Do okienka dyżurnego nidzickiej komendy podeszła kobieta informując, że przed chwilą zatrzasnęła w samochodzie swoje 3-miesięczne dziecko. Do niefortunnego zatrzaśnięcia auta doszło, gdy 27-latka pozostawiła kluczyki na przednim siedzeniu kierowcy i zajęła się zapięciem dziecka w foteliku. Po zamknięciu drzwi od strony pasażera, zadziałał centralny zamek, który zablokował wszystkie drzwi i uwięził w ten sposób 3 miesięcznego niemowlaka wewnątrz pojazdu. Cała sytuacja rozegrała się na parkingu przed nidzicką komendą.
Z uwagi na to, że nie można było dostać się do wnętrza pojazdu, policjanci poprosili o pomoc ślusarza. Mężczyzna zgodził się, jednakże nie miał żadnego środka komunikacji, którym mógłby szybko przybyć na miejsce zdarzenia. Oficer dyżurny polecił patrolowi policji, aby ten pojechał pod zakład pracy mężczyzny i przywiózł go radiowozem pod komendę.

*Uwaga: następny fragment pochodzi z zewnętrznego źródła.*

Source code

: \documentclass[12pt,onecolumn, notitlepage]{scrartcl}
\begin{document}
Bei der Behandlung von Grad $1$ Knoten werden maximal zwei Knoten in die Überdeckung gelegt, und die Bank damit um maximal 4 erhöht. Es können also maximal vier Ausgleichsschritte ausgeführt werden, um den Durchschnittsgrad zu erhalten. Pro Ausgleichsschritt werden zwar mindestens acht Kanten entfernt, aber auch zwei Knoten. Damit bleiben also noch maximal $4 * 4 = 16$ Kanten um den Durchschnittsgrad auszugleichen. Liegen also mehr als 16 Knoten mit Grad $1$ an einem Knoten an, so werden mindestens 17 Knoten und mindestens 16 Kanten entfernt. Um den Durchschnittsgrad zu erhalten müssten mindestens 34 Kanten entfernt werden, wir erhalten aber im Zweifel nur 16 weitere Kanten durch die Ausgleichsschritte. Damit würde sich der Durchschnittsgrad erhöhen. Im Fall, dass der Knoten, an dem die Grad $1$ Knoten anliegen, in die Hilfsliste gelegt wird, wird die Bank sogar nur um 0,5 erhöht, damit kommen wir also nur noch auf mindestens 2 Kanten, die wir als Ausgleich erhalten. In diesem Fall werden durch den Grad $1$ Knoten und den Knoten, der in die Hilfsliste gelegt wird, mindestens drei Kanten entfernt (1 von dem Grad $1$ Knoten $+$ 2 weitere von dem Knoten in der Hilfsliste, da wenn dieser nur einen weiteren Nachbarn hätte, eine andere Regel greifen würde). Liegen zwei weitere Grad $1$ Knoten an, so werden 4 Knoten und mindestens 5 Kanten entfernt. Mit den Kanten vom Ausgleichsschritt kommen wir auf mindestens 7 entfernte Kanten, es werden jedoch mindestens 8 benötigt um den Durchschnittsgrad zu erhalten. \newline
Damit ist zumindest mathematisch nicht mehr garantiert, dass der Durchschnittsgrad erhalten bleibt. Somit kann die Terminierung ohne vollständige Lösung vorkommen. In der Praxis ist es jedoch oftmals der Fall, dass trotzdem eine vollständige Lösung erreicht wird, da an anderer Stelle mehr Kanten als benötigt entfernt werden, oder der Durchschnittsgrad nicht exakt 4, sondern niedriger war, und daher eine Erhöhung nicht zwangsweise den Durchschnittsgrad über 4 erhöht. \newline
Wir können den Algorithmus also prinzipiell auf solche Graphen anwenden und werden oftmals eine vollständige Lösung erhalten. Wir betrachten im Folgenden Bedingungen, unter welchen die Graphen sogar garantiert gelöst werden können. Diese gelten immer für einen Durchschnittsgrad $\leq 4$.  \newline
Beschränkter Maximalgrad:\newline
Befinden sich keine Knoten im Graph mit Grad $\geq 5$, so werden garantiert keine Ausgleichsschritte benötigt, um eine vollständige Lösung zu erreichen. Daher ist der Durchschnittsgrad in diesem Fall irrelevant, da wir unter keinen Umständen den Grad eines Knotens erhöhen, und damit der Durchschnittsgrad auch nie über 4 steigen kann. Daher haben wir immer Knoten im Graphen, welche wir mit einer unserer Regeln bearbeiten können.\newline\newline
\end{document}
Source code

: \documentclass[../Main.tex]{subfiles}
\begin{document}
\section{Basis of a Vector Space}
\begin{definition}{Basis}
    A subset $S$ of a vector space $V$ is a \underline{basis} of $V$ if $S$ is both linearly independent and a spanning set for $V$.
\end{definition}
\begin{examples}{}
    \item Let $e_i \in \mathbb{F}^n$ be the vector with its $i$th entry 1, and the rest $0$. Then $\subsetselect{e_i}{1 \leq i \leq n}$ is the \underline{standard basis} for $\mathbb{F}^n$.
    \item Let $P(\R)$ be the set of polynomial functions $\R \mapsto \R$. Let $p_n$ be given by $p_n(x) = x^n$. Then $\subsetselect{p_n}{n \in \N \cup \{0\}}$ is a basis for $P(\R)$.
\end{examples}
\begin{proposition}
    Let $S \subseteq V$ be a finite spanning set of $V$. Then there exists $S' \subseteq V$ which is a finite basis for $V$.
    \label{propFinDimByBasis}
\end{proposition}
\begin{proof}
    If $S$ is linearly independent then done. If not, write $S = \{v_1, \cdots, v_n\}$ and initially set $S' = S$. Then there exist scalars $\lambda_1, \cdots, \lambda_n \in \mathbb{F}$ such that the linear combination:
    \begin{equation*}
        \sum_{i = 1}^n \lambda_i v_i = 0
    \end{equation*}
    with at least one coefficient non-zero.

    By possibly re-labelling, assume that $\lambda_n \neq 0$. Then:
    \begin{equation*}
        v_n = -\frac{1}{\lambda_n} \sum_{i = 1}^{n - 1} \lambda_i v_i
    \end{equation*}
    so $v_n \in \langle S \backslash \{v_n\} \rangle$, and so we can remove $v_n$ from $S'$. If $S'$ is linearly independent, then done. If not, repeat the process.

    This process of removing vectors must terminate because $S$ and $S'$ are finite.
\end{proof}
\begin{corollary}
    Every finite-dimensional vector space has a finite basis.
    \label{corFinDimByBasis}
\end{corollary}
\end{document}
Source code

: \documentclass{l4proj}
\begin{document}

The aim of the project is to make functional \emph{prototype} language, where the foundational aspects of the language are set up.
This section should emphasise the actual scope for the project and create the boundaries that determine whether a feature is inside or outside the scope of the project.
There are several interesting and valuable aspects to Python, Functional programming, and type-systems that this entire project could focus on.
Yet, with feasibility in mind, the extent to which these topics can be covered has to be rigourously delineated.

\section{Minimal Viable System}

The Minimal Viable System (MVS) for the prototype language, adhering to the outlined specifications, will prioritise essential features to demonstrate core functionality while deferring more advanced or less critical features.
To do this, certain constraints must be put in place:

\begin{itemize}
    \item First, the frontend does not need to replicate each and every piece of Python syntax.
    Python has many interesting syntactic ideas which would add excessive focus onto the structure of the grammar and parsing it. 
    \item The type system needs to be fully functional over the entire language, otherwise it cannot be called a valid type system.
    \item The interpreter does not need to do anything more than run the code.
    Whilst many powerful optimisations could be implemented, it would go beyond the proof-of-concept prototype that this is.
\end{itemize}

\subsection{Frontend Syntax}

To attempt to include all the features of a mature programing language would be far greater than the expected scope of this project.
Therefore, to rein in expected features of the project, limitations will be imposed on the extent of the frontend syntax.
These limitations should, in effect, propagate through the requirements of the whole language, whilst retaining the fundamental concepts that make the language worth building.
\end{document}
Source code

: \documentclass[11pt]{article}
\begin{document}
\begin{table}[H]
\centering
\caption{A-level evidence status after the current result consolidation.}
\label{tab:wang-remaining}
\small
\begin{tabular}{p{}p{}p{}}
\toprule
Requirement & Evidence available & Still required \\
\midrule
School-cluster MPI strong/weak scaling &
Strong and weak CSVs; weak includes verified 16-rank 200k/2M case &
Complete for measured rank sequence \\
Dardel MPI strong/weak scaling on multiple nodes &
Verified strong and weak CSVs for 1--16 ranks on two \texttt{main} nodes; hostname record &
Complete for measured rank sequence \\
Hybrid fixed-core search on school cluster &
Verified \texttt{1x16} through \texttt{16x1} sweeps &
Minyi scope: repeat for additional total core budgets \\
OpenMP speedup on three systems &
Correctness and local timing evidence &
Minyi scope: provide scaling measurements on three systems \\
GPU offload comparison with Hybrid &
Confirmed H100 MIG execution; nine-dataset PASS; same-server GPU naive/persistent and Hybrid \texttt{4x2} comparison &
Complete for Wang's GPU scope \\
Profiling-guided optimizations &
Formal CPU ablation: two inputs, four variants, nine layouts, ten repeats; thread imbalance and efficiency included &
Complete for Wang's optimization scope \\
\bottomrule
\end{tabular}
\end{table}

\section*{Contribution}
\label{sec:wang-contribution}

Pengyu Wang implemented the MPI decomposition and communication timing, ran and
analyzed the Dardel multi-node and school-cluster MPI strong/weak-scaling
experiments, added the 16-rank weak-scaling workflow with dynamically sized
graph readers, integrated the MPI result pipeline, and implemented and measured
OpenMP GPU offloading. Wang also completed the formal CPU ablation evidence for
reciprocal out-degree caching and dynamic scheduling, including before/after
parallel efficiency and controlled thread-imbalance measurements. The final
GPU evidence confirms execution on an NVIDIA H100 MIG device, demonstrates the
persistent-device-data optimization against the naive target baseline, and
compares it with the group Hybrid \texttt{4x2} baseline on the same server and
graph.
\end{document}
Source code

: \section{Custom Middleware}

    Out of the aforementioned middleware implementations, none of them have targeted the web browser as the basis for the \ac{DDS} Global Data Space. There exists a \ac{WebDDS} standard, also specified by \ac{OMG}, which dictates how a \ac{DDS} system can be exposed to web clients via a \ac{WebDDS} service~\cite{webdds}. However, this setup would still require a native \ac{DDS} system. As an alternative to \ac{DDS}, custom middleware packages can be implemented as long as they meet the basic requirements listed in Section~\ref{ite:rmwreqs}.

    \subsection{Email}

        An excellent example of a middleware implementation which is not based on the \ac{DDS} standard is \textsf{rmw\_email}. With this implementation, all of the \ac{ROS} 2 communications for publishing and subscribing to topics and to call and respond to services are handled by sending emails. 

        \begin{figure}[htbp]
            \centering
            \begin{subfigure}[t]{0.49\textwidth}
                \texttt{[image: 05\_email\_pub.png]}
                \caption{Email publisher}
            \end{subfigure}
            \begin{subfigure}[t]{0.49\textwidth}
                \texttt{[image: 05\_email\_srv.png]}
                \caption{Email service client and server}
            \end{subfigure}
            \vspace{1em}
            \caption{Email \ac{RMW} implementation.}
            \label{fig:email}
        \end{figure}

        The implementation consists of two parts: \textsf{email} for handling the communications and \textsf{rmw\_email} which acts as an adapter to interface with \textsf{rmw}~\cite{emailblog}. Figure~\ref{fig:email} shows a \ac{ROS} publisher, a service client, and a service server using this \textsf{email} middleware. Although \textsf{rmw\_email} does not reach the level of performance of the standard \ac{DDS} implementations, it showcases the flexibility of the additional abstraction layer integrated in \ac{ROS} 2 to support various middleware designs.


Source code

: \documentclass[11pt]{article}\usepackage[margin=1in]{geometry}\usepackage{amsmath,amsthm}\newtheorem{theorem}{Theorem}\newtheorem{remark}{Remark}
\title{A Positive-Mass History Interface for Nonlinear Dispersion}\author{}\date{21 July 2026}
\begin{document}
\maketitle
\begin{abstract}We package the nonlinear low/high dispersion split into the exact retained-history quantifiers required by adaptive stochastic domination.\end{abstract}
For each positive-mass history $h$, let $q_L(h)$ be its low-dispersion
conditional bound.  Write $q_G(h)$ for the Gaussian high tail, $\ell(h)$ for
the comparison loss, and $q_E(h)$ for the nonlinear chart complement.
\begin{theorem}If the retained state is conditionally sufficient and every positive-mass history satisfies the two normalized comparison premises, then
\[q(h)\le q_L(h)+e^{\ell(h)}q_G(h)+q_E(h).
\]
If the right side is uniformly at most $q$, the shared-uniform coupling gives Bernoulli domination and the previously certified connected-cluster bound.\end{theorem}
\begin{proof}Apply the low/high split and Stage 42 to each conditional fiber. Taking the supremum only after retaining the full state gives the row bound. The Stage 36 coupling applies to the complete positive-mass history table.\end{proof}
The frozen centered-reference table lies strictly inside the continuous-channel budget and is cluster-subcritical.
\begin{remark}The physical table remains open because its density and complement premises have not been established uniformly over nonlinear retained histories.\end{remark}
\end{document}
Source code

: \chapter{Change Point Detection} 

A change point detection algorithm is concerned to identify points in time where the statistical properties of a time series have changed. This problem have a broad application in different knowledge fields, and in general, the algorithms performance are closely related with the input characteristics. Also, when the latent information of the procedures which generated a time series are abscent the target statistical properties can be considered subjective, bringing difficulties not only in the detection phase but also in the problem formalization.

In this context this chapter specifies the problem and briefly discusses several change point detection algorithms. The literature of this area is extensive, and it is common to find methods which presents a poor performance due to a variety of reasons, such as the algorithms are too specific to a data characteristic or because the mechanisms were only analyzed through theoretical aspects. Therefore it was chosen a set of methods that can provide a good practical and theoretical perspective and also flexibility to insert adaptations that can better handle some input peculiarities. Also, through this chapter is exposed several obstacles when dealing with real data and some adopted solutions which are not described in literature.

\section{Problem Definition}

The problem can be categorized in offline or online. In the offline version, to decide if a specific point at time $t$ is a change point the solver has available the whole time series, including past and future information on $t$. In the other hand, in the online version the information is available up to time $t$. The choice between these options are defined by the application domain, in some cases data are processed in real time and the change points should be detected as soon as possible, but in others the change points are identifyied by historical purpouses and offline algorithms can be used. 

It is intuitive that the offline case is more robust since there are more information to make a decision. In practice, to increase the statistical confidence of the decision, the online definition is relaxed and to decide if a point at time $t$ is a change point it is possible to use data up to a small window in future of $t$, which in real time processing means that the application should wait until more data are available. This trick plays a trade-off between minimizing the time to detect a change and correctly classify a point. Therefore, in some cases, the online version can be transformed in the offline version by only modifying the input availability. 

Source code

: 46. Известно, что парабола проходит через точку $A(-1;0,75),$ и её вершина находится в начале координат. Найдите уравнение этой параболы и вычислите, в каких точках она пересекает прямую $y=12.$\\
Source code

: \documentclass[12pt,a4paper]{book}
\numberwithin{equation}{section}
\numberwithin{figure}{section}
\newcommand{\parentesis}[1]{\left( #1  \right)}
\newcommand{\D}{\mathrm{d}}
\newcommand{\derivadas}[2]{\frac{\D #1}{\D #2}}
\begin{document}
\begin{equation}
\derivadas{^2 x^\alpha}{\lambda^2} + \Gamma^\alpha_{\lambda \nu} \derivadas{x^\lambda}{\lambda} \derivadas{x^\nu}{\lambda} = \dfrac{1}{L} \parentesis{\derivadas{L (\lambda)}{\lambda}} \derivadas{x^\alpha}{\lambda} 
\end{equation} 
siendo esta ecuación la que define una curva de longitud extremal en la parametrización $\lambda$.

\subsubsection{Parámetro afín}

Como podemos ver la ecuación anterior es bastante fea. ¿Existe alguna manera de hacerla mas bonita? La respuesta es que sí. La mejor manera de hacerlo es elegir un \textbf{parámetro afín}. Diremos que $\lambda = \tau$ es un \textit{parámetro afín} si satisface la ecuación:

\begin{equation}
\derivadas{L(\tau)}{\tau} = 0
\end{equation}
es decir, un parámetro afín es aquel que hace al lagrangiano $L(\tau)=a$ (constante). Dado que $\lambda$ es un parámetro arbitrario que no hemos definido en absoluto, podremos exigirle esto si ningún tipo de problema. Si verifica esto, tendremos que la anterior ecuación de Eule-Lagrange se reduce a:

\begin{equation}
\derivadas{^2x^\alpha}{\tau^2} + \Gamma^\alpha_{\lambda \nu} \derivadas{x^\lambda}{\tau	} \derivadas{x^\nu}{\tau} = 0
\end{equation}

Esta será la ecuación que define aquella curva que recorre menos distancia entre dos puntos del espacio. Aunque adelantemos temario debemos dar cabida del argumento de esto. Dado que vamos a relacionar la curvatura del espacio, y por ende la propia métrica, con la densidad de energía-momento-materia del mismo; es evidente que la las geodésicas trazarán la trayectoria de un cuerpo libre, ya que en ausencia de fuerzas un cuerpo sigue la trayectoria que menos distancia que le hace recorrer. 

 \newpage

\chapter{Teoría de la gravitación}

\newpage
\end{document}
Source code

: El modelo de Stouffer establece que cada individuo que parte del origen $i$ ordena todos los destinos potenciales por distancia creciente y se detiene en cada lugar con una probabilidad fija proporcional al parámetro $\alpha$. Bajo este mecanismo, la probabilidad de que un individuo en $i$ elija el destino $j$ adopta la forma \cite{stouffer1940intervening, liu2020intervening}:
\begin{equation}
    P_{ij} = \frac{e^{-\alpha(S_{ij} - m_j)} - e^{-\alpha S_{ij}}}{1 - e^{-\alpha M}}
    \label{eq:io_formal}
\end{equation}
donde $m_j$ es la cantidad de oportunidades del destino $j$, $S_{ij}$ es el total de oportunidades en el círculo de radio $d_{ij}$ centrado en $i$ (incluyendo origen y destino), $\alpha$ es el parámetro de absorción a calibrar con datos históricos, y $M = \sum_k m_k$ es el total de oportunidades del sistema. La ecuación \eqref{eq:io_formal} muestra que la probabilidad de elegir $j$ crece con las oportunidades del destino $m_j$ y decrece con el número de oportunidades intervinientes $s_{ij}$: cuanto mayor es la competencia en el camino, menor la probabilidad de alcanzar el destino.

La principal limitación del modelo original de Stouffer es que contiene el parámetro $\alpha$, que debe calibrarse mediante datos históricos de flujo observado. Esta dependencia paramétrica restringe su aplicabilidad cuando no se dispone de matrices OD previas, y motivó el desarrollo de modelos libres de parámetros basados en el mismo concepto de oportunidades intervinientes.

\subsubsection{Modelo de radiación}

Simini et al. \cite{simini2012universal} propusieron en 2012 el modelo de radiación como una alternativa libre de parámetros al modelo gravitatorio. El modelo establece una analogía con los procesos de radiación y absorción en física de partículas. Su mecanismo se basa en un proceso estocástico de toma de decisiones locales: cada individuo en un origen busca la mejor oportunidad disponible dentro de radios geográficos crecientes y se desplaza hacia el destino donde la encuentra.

W oczekiwaniu na pomoc fachowca, uwięziony w aucie maluszek zaczął płakać. Policjanci obserwując co się dzieję, wraz z matką i osobami obecnymi na miejscu zaczęli... kołysać samochodem, co przyniosło pożądany efekt. Niemowlę uspokoiło się i niczego nieświadome, zasnęło. Po chwili na miejscu pojawił się ślusarz, który po kilkunastu minutach otworzył auto.
Jak później się okazało, 27-latka przyjechała do Nidzicy pożyczonym samochodem, na przesłuchanie w charakterze świadka. Jego właściciel zapomniał powiedzieć jej, że pilot od samochodu jest popsuty o czym niestety sama zdążyła się przekonać.